Poka-yoke is a Japanese term that basically means “fail safing” or “mistake proofing”. The intent is to Help the equipment operator from making a mistake. This is not to be confused with Jadoka (sometimes referred to as autonomation). This is another Japanese term for detecting when an error occurred and automatically stopping the machine or operator until the error is fixed.

Also, there have been two types of poka-yokes generally accepted. The first and the one you want to use is the poka-yoke that aids the operator from making the mistake in the first place. Examples: Configure the assembly nest so the product can only be installed one way before it is assembled; Color code stops that can be put in place for the different products made off the same equipment; Barcode scan and build off the barcode requirement. The second method, and the one you want to use least, is to check at the end of the process step and to contain the product if it is non-conforming.

I bring this topic up because I see issues how people perceive poka-yoke. In automotive everyone believes that 100% poka-yoke is the golden rule, the cure all, to build in quality. However those who believe this lack the comprehension it is not free, that there are still risks. When there are risks, there are associated costs.

Specifically in automotive I have seen a defect product repeatedly make it to the next process step from a fully poka-yoked previous step. Every time you ask them why this occurred the response was “the machine allowed it”. So the poka-yoke failed and made the defect. WRONG. The Help to the operator failed and the Operator made the defect. Quality at the source please . . .

This fully poka-yoke system was not robust. It had a 50% Type II (false negative) failure rate. Production rate out of this cell was 50% because of this. So the operator had to work even faster to make up for the loss in defects, creating a higher chance of defects. Nobody tracked OEE (overall equipment effectiveness – a topic for some other day), however the OEE would have brought you right to the problem which was machine downtime. The company’s solution was to add higher cost poka-yokes. The problem persisted.

My solution was to turn off the poka-yoke, which I did without the boss’ approval. Most reading this already know what happened. The defects went away. I mean went away to zero. The operator took the responsibility to build quality. After turning off the poka-yoke the operator “owned” this cell, not allowing supervisors to remove them from it. Why? The operator did not have to wait for the poka-yoke to pass the part. The assembly was uninterrupted by the process (no machine failure), allowing for more time to build in quality. There were zero machine adjustments needed, allowing time for maintenance to work on other now higher risks within the plant. You see the picture . . . costs dropped dramatically.

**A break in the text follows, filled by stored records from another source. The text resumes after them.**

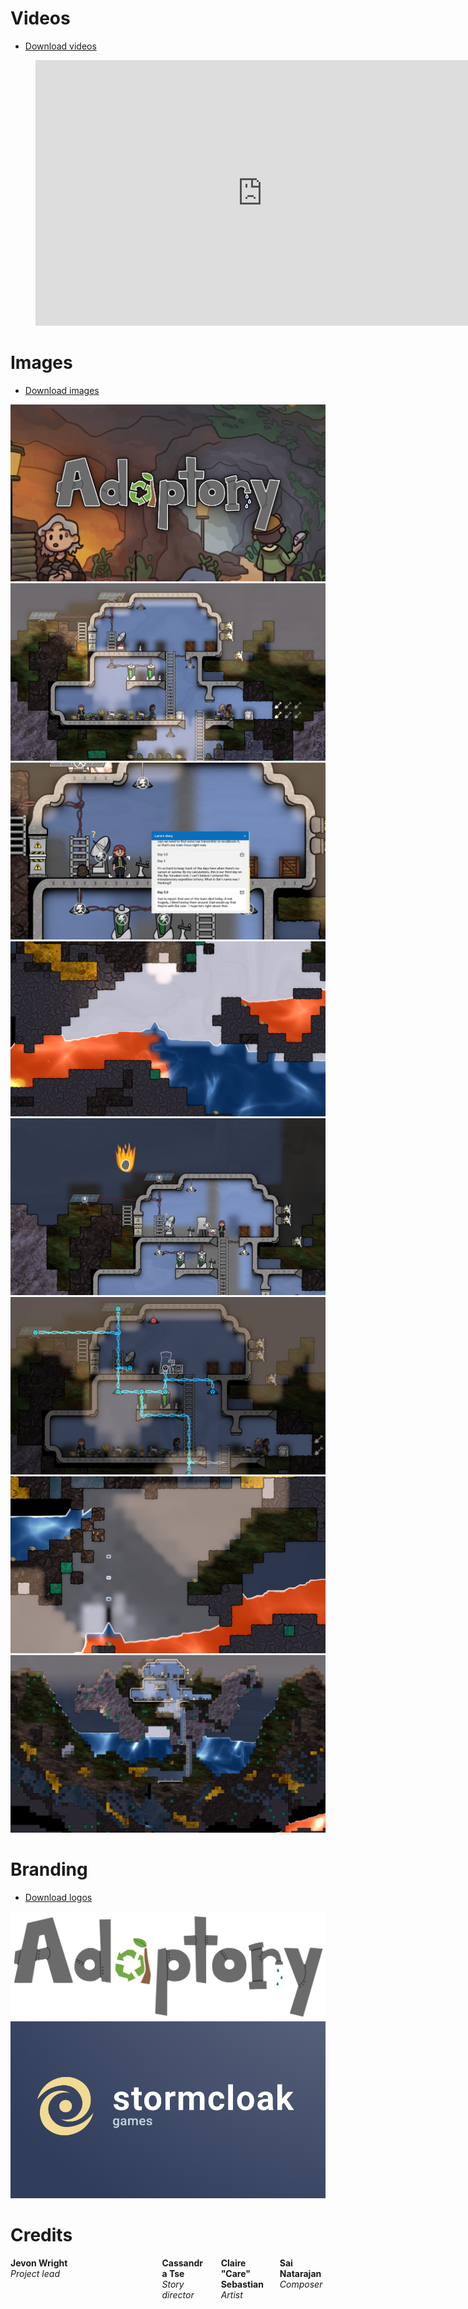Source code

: # <a name="videos"></a>Videos

* [Download videos](https://drive.google.com/drive/folders/1WgJTYsf8yiNfpv-d2c1QvgU2KLPdZM6r?usp=sharing)

<figure class="video">
  <iframe width="725" height="425" src="https://www.youtube.com/embed/ipI3hEsth0A" title="YouTube video player" frameborder="0" allow="accelerometer; autoplay; clipboard-write; encrypted-media; gyroscope; picture-in-picture" allowfullscreen></iframe>
</figure>

# <a name="images"></a>Images

* [Download images](https://drive.google.com/drive/folders/1WgJTYsf8yiNfpv-d2c1QvgU2KLPdZM6r?usp=sharing)

<div class="gallery">
  <a href="/assets/images/press/main capsule 16x9@2x.png"><img src="/assets/images/press/main capsule 16x9@2x.png"></a>
  <a href="/assets/images/press/screenshots/base in progress.png"><img src="/assets/images/press/screenshots/base in progress.png"></a>
  <a href="/assets/images/press/screenshots/diary entry.png"><img src="/assets/images/press/screenshots/diary entry.png"></a>
  <a href="/assets/images/press/screenshots/liquids.png"><img src="/assets/images/press/screenshots/liquids.png"></a>
  <a href="/assets/images/press/screenshots/meteor.png"><img src="/assets/images/press/screenshots/meteor.png"></a>
  <a href="/assets/images/press/screenshots/pending build.png"><img src="/assets/images/press/screenshots/pending build.png"></a>
  <a href="/assets/images/press/screenshots/water drops.png"><img src="/assets/images/press/screenshots/water drops.png"></a>
  <a href="/assets/images/press/screenshots/zoomed out base.png"><img src="/assets/images/press/screenshots/zoomed out base.png"></a>
</div>

# <a name="branding"></a>Branding

* [Download logos](https://drive.google.com/drive/folders/1WgJTYsf8yiNfpv-d2c1QvgU2KLPdZM6r?usp=sharing)

<div class="gallery">
  <a href="/assets/images/press/adaptory logo@1x.png"><img src="/assets/images/press/adaptory logo@1x.png"></a>
  <a href="/assets/images/press/stormcloak logo 16x9 zoom@2x.png"><img src="/assets/images/press/stormcloak logo 16x9 zoom@2x.png"></a>
</div>

# <a name="credits"></a>Credits

<div class="columns columns-4 credits">
  <div class="column">
    <b>Jevon Wright</b><br>
    <i>Project lead</i><br>
    <span class="socials">
      <a rel="me" class="highlight-inline" href="https://mastodon.social/soundasleep" title="Mastodon"><svg class="svg-icon"><use xlink:href="{{ '/assets/minima-social-icons.svg#mastodon' | relative_url }}"></use></svg></a>
      <a rel="me" class="highlight-inline" href="https://www.twitter.com/soundasleep" title="Twitter"><svg class="svg-icon"><use xlink:href="{{ '/assets/minima-social-icons.svg#twitter' | relative_url }}"></use></svg></a>
      <a rel="me" class="highlight-inline" href="https://www.linkedin.com/in/jevonwright/" title="LinkedIn"><svg class="svg-icon"><use xlink:href="{{ '/assets/minima-social-icons.svg#linkedin' | relative_url }}"></use></svg></a>
    </span>
  </div>
  <div class="column">
    <b>Cassandra Tse</b><br>
    <i>Story director</i><br>
    <span class="socials">
      <a rel="me" class="highlight-inline" href="https://www.twitter.com/lulamorashi" title="Twitter"><svg class="svg-icon"><use xlink:href="{{ '/assets/minima-social-icons.svg#twitter' | relative_url }}"></use></svg></a>
    </span>
  </div>
  <div class="column">
    <b>Claire "Care" Sebastian</b><br>
    <i>Artist</i><br>
    <span class="socials">
      <a rel="me" class="highlight-inline" href="https://www.twitter.com/careously" title="Twitter"><svg class="svg-icon"><use xlink:href="{{ '/assets/minima-social-icons.svg#twitter' | relative_url }}"></use></svg></a>
    </span>
  </div>
  <div class="column">
    <b>Sai Natarajan</b><br>
    <i>Composer</i><br>
    <span class="socials">
      <a rel="me" class="highlight-inline" href="https://www.twitter.com/viusmusic" title="Twitter"><svg class="svg-icon"><use xlink:href="{{ '/assets/minima-social-icons.svg#twitter' | relative_url }}"></use></svg></a>
    </span>
  </div>
</div>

Once the boss found out I turned off the poka-yoke he was not happy, though he could not argue the facts. He had been taught you poka-yoke everything. Here I come along and say you do not. You only poka-yoke what the operator has difficulty with, and even then material presentation can make a greater positive impact than a poka-yoke. He still wanted a solution. So I stripped off the $20k poka-yoke system and threw it in the trash. With the help of the people who add value (the operators) we found a feature we could poka-yoke for $1.2k. We implemented it and began having 3% Type I (false positive) errors. Much better than a Type II, but you wonder why we would even have them if we had zero without the poka-yoke. Answer: People can become complacent with fully poka-yoked equipment. If the poka-yoke fails they will not notice. The flip side is, if the machine and poka-yoke fail often, nobody will have faith in the equipment, so when the equipment Does build it right the operator says “it’s wrong, I know I made it correctly”, and pass on a defective product. Hmmm, the Hawthorne Study comes to mind all of a sudden (when I ran without a poka-yoke).

Then, and this is true, a month later my boss had to be at another plant because Toyota was coming to visit. The team there proudly displayed their masterpiece poka-yoke that was ingenious (and it was). After they explained it to Toyota, the response from Toyota was, “You were having problems maintaining quality?” The answer was, “No.” So Toyota was very dissatisfied. All of this additional cost (cost of engineering, making the poka-yoke, maintenance, added equipment down time when the poka-yoke fails) and added machine cycle time for something the operator was not having a problem with.

To poka-yoke, or not to poka-yoke, that is the question.  Whether ‘tis nobler in the mind to suffer the defects of outrageous poka-yokes, Or to take arms against the sea of problems, And by making the operator accountable end them?